Begin at the first line of the records below and, please, give each line again exactly until the line with "the Bright Data" is included.

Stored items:
——————————

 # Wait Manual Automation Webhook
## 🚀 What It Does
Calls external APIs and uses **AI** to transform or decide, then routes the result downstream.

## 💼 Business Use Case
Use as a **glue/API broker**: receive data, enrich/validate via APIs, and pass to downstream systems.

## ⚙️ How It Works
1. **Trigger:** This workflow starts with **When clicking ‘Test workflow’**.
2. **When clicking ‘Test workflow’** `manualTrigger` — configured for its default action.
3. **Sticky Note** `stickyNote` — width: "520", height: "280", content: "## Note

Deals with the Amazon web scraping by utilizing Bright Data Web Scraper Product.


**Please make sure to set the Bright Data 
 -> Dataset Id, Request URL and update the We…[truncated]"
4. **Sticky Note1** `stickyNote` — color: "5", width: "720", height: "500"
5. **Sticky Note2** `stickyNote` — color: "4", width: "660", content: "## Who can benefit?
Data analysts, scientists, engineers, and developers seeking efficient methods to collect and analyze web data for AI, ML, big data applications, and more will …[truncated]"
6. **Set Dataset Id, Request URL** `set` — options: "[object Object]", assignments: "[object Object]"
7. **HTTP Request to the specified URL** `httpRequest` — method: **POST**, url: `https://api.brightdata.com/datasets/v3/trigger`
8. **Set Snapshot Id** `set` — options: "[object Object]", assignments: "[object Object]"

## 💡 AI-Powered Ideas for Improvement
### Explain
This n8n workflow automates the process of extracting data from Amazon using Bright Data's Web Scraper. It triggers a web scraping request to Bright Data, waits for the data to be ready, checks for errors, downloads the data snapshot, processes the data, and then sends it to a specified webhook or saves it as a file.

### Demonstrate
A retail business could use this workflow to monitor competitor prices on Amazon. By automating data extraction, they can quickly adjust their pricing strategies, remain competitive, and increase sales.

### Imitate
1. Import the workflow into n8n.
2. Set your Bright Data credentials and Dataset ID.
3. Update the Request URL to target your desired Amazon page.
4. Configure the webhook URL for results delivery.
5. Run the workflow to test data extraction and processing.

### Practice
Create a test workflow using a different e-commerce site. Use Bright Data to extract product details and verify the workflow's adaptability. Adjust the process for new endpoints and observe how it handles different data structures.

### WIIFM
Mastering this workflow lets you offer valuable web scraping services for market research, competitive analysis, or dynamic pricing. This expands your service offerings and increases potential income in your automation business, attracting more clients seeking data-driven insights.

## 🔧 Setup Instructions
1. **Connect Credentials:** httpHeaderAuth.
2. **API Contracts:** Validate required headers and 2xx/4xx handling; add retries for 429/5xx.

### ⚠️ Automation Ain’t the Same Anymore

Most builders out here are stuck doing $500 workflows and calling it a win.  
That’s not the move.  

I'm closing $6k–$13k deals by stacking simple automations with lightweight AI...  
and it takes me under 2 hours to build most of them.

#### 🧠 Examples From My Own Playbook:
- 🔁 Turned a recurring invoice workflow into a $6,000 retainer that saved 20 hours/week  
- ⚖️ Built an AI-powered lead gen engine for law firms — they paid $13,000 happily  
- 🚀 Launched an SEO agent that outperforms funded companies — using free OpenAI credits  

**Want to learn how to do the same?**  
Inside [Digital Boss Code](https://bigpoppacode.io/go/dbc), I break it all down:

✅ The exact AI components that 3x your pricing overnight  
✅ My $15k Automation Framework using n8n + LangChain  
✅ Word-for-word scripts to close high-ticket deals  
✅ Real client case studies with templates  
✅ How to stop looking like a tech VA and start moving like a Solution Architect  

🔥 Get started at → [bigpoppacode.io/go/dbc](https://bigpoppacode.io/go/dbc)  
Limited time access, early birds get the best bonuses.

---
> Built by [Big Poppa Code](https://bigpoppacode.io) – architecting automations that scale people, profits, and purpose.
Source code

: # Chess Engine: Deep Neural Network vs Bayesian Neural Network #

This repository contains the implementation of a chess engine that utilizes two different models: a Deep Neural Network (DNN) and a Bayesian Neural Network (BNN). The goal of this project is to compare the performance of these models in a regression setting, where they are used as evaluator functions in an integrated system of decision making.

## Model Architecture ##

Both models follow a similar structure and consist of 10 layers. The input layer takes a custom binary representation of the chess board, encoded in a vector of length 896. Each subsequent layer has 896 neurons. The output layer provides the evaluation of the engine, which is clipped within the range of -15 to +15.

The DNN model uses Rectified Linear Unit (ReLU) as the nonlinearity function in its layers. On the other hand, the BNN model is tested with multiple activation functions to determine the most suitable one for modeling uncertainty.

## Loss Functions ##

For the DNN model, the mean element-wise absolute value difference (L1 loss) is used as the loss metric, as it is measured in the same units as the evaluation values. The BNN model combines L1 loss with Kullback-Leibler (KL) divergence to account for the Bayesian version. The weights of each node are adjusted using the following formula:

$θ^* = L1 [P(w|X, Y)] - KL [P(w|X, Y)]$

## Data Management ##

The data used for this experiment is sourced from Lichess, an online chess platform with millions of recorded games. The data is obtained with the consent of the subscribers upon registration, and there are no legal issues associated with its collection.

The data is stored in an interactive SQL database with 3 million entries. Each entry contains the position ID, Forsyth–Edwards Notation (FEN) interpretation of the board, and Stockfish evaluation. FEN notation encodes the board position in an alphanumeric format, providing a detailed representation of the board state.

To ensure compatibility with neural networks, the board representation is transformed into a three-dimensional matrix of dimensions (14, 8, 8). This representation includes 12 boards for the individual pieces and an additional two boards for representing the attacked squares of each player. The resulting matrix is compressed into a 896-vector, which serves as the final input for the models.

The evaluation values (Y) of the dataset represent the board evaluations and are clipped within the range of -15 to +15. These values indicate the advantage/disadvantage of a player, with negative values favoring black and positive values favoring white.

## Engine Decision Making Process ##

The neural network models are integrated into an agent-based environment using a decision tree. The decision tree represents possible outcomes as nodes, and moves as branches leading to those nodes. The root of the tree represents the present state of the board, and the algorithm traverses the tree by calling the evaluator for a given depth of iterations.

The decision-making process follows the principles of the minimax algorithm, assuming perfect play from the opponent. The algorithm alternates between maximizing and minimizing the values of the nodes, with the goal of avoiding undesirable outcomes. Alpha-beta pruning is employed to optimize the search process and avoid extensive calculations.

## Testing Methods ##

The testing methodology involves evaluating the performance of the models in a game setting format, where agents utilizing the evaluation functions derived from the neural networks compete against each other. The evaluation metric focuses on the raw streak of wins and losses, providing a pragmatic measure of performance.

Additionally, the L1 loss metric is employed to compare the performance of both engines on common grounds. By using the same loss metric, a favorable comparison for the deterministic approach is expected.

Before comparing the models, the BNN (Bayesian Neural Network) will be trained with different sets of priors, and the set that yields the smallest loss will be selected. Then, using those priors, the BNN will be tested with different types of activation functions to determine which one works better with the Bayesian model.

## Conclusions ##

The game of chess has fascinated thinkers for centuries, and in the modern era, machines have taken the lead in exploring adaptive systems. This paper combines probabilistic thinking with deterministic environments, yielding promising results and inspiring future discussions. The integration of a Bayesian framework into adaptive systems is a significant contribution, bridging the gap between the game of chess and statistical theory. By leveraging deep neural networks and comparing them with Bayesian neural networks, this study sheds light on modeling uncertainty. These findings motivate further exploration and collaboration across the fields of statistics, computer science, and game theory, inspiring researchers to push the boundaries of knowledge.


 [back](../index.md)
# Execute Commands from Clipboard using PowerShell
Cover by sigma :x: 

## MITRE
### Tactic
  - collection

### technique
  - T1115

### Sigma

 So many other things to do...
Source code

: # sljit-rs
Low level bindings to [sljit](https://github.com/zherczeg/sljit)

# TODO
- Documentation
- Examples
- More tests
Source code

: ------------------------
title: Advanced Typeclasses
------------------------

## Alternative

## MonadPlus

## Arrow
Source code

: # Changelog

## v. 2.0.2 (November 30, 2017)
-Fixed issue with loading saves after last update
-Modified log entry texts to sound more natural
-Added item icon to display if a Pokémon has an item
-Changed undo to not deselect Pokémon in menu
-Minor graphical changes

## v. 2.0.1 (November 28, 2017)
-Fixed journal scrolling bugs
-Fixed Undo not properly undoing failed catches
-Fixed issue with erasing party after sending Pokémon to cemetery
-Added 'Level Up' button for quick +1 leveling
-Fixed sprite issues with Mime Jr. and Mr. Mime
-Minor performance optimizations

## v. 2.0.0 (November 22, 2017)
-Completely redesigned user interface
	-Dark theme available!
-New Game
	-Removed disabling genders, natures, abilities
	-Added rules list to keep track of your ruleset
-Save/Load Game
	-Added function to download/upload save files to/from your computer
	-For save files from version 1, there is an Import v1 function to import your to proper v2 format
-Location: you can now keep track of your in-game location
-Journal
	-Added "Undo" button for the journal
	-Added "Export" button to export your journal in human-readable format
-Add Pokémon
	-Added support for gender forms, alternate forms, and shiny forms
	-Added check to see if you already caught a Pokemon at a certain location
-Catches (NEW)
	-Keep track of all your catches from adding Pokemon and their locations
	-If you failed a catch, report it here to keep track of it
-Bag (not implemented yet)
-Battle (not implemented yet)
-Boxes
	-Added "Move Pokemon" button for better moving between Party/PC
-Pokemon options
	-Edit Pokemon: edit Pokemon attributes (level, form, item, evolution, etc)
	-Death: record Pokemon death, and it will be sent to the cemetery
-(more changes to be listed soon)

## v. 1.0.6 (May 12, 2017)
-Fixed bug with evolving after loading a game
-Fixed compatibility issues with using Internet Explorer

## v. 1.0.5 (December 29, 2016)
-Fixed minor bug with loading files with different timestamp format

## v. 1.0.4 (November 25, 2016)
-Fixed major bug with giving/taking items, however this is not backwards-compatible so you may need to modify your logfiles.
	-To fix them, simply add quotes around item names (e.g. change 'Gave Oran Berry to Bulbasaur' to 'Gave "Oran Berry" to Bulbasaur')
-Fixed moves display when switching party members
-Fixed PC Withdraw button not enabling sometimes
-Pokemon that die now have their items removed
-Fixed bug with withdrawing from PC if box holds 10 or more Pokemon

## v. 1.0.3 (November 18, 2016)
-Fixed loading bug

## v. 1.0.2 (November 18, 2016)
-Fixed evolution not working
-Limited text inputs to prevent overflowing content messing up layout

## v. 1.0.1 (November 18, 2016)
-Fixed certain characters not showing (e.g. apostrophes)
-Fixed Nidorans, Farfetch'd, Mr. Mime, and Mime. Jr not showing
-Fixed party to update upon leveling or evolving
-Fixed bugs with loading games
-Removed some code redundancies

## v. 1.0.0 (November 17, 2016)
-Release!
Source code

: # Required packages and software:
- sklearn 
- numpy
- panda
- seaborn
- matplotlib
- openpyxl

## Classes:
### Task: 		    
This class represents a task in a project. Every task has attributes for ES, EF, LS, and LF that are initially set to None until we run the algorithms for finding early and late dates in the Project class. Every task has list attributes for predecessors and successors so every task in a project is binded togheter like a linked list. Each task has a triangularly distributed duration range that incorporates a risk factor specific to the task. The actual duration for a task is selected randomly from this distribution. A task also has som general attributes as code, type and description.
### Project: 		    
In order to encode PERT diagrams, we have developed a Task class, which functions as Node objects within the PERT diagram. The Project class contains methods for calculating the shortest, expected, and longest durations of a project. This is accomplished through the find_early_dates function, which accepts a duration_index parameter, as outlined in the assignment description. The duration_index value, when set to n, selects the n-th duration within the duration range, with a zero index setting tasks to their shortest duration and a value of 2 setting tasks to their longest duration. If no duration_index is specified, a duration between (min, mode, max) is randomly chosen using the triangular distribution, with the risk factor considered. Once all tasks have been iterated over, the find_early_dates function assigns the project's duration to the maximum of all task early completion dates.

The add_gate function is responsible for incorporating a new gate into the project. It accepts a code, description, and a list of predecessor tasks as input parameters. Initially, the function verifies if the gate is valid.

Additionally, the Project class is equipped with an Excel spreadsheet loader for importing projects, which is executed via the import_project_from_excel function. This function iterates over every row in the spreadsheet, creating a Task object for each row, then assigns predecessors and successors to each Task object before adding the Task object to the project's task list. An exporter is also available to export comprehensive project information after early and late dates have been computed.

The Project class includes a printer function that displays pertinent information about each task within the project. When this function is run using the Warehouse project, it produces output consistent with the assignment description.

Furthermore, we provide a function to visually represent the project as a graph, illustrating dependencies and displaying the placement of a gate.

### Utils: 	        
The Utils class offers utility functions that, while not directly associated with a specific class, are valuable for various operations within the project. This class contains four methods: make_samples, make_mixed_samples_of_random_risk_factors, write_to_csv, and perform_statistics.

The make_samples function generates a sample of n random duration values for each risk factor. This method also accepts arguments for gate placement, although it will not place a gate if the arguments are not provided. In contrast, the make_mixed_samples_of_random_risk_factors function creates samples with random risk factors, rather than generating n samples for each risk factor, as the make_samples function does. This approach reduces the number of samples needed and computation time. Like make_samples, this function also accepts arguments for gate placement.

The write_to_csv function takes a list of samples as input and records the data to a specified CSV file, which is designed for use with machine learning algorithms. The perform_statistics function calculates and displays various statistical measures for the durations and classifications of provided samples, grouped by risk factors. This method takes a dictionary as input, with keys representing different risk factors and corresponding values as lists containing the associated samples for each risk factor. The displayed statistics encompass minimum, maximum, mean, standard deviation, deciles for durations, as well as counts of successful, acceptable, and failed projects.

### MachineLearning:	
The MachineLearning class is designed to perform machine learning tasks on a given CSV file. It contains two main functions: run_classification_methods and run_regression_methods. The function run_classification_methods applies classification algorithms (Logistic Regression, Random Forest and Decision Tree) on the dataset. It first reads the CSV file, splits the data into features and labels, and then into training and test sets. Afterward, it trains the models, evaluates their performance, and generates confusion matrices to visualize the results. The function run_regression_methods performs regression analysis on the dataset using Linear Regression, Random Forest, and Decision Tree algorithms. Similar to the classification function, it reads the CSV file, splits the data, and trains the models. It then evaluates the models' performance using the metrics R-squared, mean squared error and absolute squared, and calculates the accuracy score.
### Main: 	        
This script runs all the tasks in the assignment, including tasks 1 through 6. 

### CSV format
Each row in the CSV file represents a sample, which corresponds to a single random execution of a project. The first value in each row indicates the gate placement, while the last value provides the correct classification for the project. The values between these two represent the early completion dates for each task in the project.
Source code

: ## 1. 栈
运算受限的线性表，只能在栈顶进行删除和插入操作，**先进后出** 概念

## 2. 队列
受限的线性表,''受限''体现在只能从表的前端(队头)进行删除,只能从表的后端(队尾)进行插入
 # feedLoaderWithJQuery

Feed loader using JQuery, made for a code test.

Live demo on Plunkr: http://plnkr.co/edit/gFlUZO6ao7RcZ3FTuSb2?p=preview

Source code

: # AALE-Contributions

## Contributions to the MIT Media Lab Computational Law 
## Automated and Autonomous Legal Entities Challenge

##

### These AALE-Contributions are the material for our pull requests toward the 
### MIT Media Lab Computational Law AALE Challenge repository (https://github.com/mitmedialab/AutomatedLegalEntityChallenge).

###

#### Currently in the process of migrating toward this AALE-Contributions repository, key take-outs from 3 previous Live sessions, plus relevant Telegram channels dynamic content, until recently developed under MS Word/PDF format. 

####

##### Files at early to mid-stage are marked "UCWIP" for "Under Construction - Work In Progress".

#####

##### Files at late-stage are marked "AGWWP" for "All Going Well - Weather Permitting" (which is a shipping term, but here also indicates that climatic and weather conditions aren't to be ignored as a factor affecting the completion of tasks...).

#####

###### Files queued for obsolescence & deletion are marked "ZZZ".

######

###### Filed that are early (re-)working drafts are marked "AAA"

——————————

### Response:
 # Wait Manual Automation Webhook
## 🚀 What It Does
Calls external APIs and uses **AI** to transform or decide, then routes the result downstream.

## 💼 Business Use Case
Use as a **glue/API broker**: receive data, enrich/validate via APIs, and pass to downstream systems.

## ⚙️ How It Works
1. **Trigger:** This workflow starts with **When clicking ‘Test workflow’**.
2. **When clicking ‘Test workflow’** `manualTrigger` — configured for its default action.
3. **Sticky Note** `stickyNote` — width: "520", height: "280", content: "## Note

Deals with the Amazon web scraping by utilizing Bright Data Web Scraper Product.


**Please make sure to set the Bright Data 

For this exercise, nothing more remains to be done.